What needs to be done: The entries are to be printed again word for word, but no picture may appear.

Data for processing:
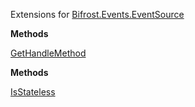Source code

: Extensions for [Bifrost.Events.EventSource](Bifrost.Events.EventSource)

**Methods**

[GetHandleMethod](Bifrost.Events.EventSourceExtensions.GetHandleMethod)


**Methods**

[IsStateless](Bifrost.Events.EventSourceExtensions.IsStateless)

Result of the task:
Source code

: Extensions for [Bifrost.Events.EventSource](Bifrost.Events.EventSource)

**Methods**

[GetHandleMethod](Bifrost.Events.EventSourceExtensions.GetHandleMethod)


**Methods**

[IsStateless](Bifrost.Events.EventSourceExtensions.IsStateless)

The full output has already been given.